The 2004 final of the World's Strongest Man METRx Championship took place in Nassau in the Bahamas. Three of the six finalists impressed me especially as great role models.
Svend Karlsen of Norway (aged 37 and a former world champion) was injured in the heats before the final. However he kept going for a long time in the final by working around the events he could no longer do. He came last but still managed to put up a great performance in some of the events.
After he had just carried two huge fridges, weighing 904 pounds in all, a fair old distance, the presenter asked "Was that mind over matter?"
'Yes; very much so. Every time I stepped down on my left leg my head said: "It's not going to work." My heart said: "Keep on going." Competing when you are only half fit is mentally very tough. I think what I am doing is very brave.'
He kept competing in those events which did not directly stress his left thigh. In the end his injury caused him to stop competing when it was obvious that he could no longer get a top place.
However, he was immediately thinking of next year's competition in an optimistic and positive way. "I just need to heal up and start training again."
Svend teaches us three great lessons
1. Do what you can do. If injury or some other obstacle prevents you doing everything, just do something
2. When the going gets painful, keep on going unless you will cause serious injury.
3. When failure comes in one year, start preparing for the next.
Magnus Samuelsson of Sweden (aged 35, over 6 feet and 5 inches tall and also a former champion), was in decline from his previous invincible self, but he ended up third. He knew he was weak in a few events. Height is not always a help in strength events. However, he remarked "The key for me now is to score as high as possible in the events I can score high in."
Instead of being depressed by his poor showing in his least favourite events, he would concentrate on his strong events and make the most of what he could do. He had the sense to realize that every one has different skills and there is no point worrying about what you can't do well. Focus on what you can do well.
After one of his favourite events he remarked "I needed something to go right just to get my confidence back and to get proof that I am still strong." Once he had proof, his overall importance improved. He began to put in some great performances.
He had three bad events but kept going for his 'honour'. He wanted people to realize that he was still one of the strongest men in the world. He hoped to make the podium
He did not make the podium in Nassau but did eventually make the podium by coming third when the third place competitor was disqualified for failing a drugs test.

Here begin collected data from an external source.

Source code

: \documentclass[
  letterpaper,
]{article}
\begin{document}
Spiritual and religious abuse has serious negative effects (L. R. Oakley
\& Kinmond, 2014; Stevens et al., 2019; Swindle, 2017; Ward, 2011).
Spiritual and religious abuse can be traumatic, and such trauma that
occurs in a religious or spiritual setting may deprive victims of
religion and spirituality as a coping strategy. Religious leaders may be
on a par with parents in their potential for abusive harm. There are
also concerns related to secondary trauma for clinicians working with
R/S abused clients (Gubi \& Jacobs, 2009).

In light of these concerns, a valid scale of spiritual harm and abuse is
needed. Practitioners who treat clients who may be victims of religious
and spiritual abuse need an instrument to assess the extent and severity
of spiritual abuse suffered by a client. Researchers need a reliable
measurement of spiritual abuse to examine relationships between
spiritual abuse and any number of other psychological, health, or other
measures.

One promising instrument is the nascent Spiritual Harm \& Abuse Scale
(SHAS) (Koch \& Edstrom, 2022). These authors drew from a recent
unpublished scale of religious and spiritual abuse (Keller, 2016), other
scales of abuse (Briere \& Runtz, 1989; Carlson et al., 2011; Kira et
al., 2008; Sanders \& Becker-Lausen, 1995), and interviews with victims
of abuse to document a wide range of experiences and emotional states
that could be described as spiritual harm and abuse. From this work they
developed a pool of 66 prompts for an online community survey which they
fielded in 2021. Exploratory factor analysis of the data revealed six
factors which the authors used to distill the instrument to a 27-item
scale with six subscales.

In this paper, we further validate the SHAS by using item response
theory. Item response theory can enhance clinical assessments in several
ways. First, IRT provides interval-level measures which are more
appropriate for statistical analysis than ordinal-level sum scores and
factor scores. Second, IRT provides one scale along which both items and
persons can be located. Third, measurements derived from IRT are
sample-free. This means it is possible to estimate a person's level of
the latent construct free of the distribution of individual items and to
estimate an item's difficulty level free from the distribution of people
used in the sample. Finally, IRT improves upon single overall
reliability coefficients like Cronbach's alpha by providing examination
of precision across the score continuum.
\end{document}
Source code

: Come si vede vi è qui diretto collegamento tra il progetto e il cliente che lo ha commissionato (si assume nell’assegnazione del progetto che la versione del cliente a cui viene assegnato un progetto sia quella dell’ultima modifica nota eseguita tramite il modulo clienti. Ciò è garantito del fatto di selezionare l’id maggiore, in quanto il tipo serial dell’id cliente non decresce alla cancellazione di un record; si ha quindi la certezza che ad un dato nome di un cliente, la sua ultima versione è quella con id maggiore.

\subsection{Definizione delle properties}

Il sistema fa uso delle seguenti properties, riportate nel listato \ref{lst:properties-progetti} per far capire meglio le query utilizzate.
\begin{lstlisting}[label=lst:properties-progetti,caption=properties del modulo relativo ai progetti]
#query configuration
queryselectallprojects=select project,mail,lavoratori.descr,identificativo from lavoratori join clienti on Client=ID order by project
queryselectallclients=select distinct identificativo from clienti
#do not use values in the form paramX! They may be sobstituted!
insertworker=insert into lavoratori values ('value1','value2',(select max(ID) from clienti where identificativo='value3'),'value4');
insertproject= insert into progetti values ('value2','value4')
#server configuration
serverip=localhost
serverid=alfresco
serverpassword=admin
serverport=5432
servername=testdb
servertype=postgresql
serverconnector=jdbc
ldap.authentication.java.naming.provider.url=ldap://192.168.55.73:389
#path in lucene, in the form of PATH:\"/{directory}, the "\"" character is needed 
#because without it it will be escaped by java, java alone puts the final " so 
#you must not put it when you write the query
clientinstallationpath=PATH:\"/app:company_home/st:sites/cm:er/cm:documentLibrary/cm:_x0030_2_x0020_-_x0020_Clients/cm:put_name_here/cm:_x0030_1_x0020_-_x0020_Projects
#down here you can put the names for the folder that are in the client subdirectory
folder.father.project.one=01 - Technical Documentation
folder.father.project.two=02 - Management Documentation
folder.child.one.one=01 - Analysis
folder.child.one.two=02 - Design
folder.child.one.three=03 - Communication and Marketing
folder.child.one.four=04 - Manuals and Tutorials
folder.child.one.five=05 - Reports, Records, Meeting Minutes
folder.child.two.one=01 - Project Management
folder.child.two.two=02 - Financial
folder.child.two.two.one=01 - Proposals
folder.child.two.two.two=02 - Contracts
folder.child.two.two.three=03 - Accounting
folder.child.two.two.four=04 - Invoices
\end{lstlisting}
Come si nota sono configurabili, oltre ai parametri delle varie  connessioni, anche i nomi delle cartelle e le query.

The following lessons can be learned from Magnus
1. Don't worry about your weaknesses; make the most of your strengths
2. Believe that you are strong and act accordingly
3. Have the pride to come third even if you realize you will not come first.
Vasyl Virastyuk of the Ukraine (aged 30) made a perfect start by winning the first event. He commented "Now you will see." He went on to win the second event and came second in the third.
Those who start well often win the whole championship and this happened to Vasyl. Success breeds success as your confidence and momentum grow.
Another secret to his success was the support and encouragement of his family. Every day they came to the gym. Vasyl commented: "It keeps me going when the training gets tough"
A third secret was doing more in training than he thought he could. One of his favourite photos is of his son shouting "More, dad, more".
A fourth secret lay in this comment from Vasyl:
"I'm only competing with myself. If I do well, then I'll win it all."
A fifth secret lay in his attitude. He always gives 100%. After the truck pull, he said: "That last event nearly killed me"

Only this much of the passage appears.